Die junge, erfolgreiche Wissenschaftlerin Mara Lux, die Protagonistin in Melanie Raabes neuem Roman, lebt, lehrt und forscht in London. Ihr Fachgebiet ist der Schlaf beziehungsweise die Schlaflosigkeit. Und leider gehört auch sie zu der wachsenden Menge der Menschen, die nicht gut schlafen.
Schlaflosigkeit und die gesundheitlichen Folgen
"Schlaf ist so was Menschliches, ein großer Gleichmacher", erzählt Melanie Raabe. "Gleichzeitig hat es so eine gesellschaftliche Konnotation. Wie gehen wir mit Schlaf um? Belohnen wir das, wenn Menschen behaupten, wenig Schlaf zu brauchen? Halten wir diejenigen für schwach, die sagen, ich gehe jetzt aber ins Bett, ich muss morgen früh raus? Das schwingt da alles mit. Ich könnte mir vorstellen, dass ich nicht die Einzige bin, die sich darüber Gedanken gemacht hat. Es kulminiert so langsam, habe ich das Gefühl."

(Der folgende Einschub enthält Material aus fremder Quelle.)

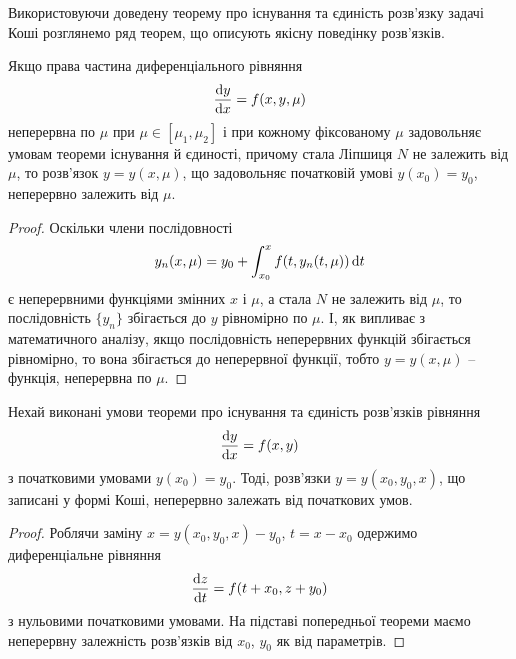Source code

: Використовуючи доведену теорему про існування та єдиність розв’язку задачі Коші розглянемо ряд теорем, що описують якісну поведінку розв’язків.

\begin{theorem}
	Якщо права частина диференціального рівняння
	\begin{equation}
		\label{eq:1.6.17}
		\frac{\mathop{}\!\mathrm{d} y}{\mathop{}\!\mathrm{d} x} = f(x, y, \mu)
	\end{equation}
	неперервна по $\mu$ при $\mu \in [\mu_1, \mu_2]$ і при кожному фіксованому $\mu$ задовольняє умовам теореми існування й єдиності, причому стала Ліпшиця $N$ не залежить від $\mu$, то розв’язок $y = y(x, \mu)$, що задовольняє початковій умові $y(x_0)=y_0$, неперервно залежить від $\mu$.
\end{theorem}
\begin{proof} 
	Оскільки члени послідовності
	\begin{equation}
		\label{eq:1.6.18}
		y_n(x, \mu) = y_0 + \int_{x_0}^x f(t, y_n(t, \mu)) \mathop{}\!\mathrm{d} t
	\end{equation}
	є неперервними функціями змінних $x$ і $\mu$, а стала $N$ не залежить від $\mu$, то послідовність $\{y_n\}$ збігається до $y$ рівномірно по $\mu$. І, як випливає з математичного аналізу, якщо послідовність неперервних функцій збігається рівномірно, то вона збігається до неперервної функції, тобто $y=y(x,\mu)$ -- функція, неперервна по $\mu$.
\end{proof}

\begin{theorem}
	Нехай виконані умови теореми про існування та єдиність розв’язків рівняння
	\begin{equation}
		\label{eq:1.6.19}
		\frac{\mathop{}\!\mathrm{d} y}{\mathop{}\!\mathrm{d} x} = f(x,y)
	\end{equation}
	з початковими умовами $y(x_0) = y_0$. Тоді, розв’язки $y=y(x_0,y_0,x)$, що записані у формі Коші, неперервно залежать від початкових умов. 
\end{theorem}
\begin{proof}
	Роблячи заміну $x = y(x_0, y_0, x) - y_0$, $t = x - x_0$ одержимо диференціальне рівняння  
	\begin{equation}
		\label{eq:1.6.20}
		\frac{\mathop{}\!\mathrm{d} z}{\mathop{}\!\mathrm{d} t} = f(t + x_0, z + y_0)
	\end{equation}
	з нульовими початковими умовами. На підставі попередньої теореми маємо неперервну залежність розв’язків від $x_0$, $y_0$ як від параметрів.
\end{proof}

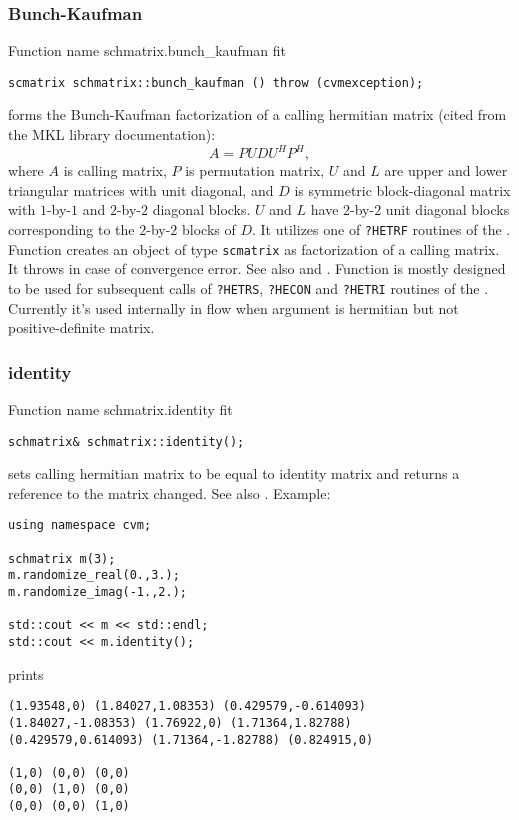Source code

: \subsubsection{Bunch-Kaufman}
Function%
\pdfdest name {schmatrix.bunch_kaufman} fit
\begin{verbatim}
scmatrix schmatrix::bunch_kaufman () throw (cvmexception);
\end{verbatim}
forms the Bunch-Kaufman factorization of a calling hermitian matrix 
(cited from the MKL library documentation):
\begin{equation*}
A=PUDU^HP^H,
\end{equation*}
where $A$ is calling matrix,
$P$ is  permutation matrix, $U$ and $L$ are upper and lower triangular
matrices with unit diagonal, and $D$ is  symmetric 
block-diagonal matrix with $1$-by-$1$ and $2$-by-$2$
diagonal blocks. $U$ and $L$ have $2$-by-$2$ unit diagonal 
blocks corresponding to the $2$-by-$2$ blocks of $D$.
It utilizes one of \verb"?HETRF" routines of the
.
Function
creates an object of type \verb"scmatrix" as 
 factorization of a calling matrix.
It throws  
in case of convergence error.
See also
 and
.
Function is mostly designed to be used for subsequent calls
of \verb"?HETRS", \verb"?HECON" and \verb"?HETRI" routines of the
.
Currently it's used internally in  flow
when argument is hermitian but not positive-definite matrix.
\newpage




\subsubsection{identity}
Function%
\pdfdest name {schmatrix.identity} fit
\begin{verbatim}
schmatrix& schmatrix::identity();
\end{verbatim}
sets  calling hermitian matrix to be equal to identity matrix
and returns a reference to
the matrix changed. 
See also .
Example:
\begin{Verbatim}
using namespace cvm;

schmatrix m(3);
m.randomize_real(0.,3.);
m.randomize_imag(-1.,2.);

std::cout << m << std::endl;
std::cout << m.identity();
\end{Verbatim}
prints
\begin{Verbatim}
(1.93548,0) (1.84027,1.08353) (0.429579,-0.614093)
(1.84027,-1.08353) (1.76922,0) (1.71364,1.82788)
(0.429579,0.614093) (1.71364,-1.82788) (0.824915,0)

(1,0) (0,0) (0,0)
(0,0) (1,0) (0,0)
(0,0) (0,0) (1,0)
\end{Verbatim}
\newpage



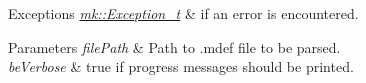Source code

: \begin{DoxyExceptions}{Exceptions}
{\em \hyperlink{classmk_1_1_exception__t}{mk\+::\+Exception\+\_\+t}} & if an error is encountered. \\
\hline
\end{DoxyExceptions}

\begin{DoxyParams}{Parameters}
{\em file\+Path} & Path to .mdef file to be parsed. \\
\hline
{\em be\+Verbose} & true if progress messages should be printed. \\
\hline
\end{DoxyParams}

Das stimmt, denkt man nur an den kürzlich veröffentlichten Essay über den Schlaf von Theresia Enzensberger oder an die Protagonistin Juno aus dem mit dem Deutschen Buchpreis ausgezeichneten Roman "Hey guten Morgen, wie geht es Dir?" von Martina Hefter. Und auch außerliterarisch spielen Schlaflosigkeit und die gesundheitlichen Folgen eine immer größere Rolle.
"Mara ist eine moderne Kassandra"
Bei Mara Lux erfahren wir bald ein paar Gründe. Schon als Kind hatte sie Träume, die sich kurze Zeit später als prophetisch herausstellten. Den schlimmsten Fall erlebte sie an ihrem siebten Geburtstag, als sie den tödlichen Autounfall ihrer Eltern träumte. Sie warnte ihre Eltern flehentlich an diesem Tag, keinesfalls in ein Auto zu steigen. Aber sie hörten nicht auf sie.

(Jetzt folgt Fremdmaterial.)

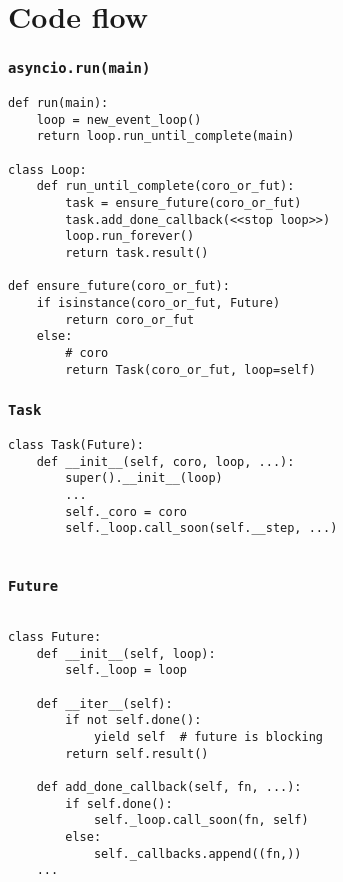 \documentclass[compress,usenames,dvipsnames]{beamer}
\begin{document}
\section{Code flow}

\begin{frame}
    \frametitle{\lstinline{asyncio.run(main)}}
    \begin{lstlisting}
def run(main):
    loop = new_event_loop()
    return loop.run_until_complete(main)

class Loop:
    def run_until_complete(coro_or_fut):
        task = ensure_future(coro_or_fut)
        task.add_done_callback(<<stop loop>>)
        loop.run_forever()
        return task.result()

def ensure_future(coro_or_fut):
    if isinstance(coro_or_fut, Future)
        return coro_or_fut
    else:
        # coro
        return Task(coro_or_fut, loop=self)

    \end{lstlisting}
\end{frame}

\begin{frame}
    \frametitle{\lstinline{Task}}
    \begin{lstlisting}
class Task(Future):
    def __init__(self, coro, loop, ...):
        super().__init__(loop)
        ...
        self._coro = coro
        self._loop.call_soon(self.__step, ...)
    
    \end{lstlisting}
\end{frame}

\begin{frame}
    \frametitle{\lstinline{Future}}
    \scriptsize
    \begin{lstlisting}

class Future:
    def __init__(self, loop):
        self._loop = loop

    def __iter__(self):
        if not self.done():
            yield self  # future is blocking
        return self.result()

    def add_done_callback(self, fn, ...):
        if self.done():
            self._loop.call_soon(fn, self)
        else:
            self._callbacks.append((fn,))
    ...

    \end{lstlisting}
\end{frame}
\end{document}

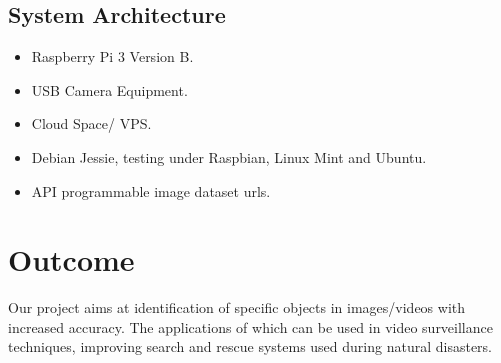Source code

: \documentclass{article}
\begin{document}
\subsection{System Architecture}

\begin{itemize}
  \item Raspberry Pi 3 Version B.
  \item USB Camera Equipment.
  \item Cloud Space/ VPS.
  \item Debian Jessie, testing under Raspbian, Linux Mint and Ubuntu.
  \item API programmable image dataset urls.
\end{itemize}

\section{Outcome}

Our project aims at identification of specific objects in images/videos with increased accuracy. The applications of which can be used in video surveillance techniques, improving search and rescue systems used during natural disasters.

\newpage

 
 
\end{document}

"Ich habe gedacht: Wie interessant wäre es, wenn ausgerechnet diese wahnsinnig pragmatische, rationale Wissenschaftlerin etwas erlebt, das sie nicht erklären kann und was sie auch am liebsten wegdrücken würde? Weil es wissenschaftlich nicht erklärbar ist, weil sie sich ganz sicher ist, dass alle Wissenschaftlerinnen, die sie kennen, sie für eine Spinnerin halten würden - und sie sich selbst auch. In diese Bredouille wollte ich meine Hauptfigur gerne führen. Im Grunde ist Mara eine moderne Kassandra. Sie ahnt Dinge voraus, aber die Leute hören nicht auf sie. Das endet oftmals tragisch", so Raabe.

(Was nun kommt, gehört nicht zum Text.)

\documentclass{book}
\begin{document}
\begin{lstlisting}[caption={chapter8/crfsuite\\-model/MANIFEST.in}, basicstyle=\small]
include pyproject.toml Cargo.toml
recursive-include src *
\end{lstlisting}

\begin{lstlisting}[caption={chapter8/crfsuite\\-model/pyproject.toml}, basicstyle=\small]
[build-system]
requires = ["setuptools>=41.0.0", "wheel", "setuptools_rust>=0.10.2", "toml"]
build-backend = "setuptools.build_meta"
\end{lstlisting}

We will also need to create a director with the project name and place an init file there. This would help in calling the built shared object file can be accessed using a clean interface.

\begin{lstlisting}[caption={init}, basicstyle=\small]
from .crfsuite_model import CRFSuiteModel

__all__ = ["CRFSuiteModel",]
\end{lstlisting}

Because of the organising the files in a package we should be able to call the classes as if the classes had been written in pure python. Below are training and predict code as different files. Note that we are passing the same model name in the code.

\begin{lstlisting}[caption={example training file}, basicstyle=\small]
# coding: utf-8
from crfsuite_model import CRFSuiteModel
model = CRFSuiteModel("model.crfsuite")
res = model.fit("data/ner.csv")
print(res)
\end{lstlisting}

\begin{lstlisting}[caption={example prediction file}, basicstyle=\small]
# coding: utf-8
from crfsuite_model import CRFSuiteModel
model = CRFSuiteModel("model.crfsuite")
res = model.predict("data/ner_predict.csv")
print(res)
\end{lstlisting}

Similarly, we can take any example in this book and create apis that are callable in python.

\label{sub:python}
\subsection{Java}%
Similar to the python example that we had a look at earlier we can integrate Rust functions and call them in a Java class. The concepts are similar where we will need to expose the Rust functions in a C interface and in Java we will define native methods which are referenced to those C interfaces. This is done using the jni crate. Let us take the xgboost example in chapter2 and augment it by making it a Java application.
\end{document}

Melanie Raabe über literarische Geister
Eine moderne Kassandra, die mit allen Mitteln versucht ihre Begabung durch wissenschaftliches Arbeiten zu unterdrücken. Aber dann bekommt sie in einem hessischen Dorf eine Villa vererbt, von einem alten Mann, den sie nicht kennt. Nach anfänglichem Zögern fährt sie dorthin, um sich die Villa Limmerfeldt einmal anzuschauen, und macht dort erstaunliche und sehr irritierende Entdeckungen. Auch Geister scheint es dort zu geben. "Ich glaube an literarische Geister", sagt Raabe. "Ich weiß nicht, ob ich im echten Leben an Geister glaube. Ich finde es aber eine interessante Frage: wer wir sind, was unser Bewusstsein ist, und was von uns zurückbleibt, wenn wir gestorben sind. Das ist eine der vielen Fragen, die ich im Roman vielleicht nicht beantworte, aber die ich zumindest stelle."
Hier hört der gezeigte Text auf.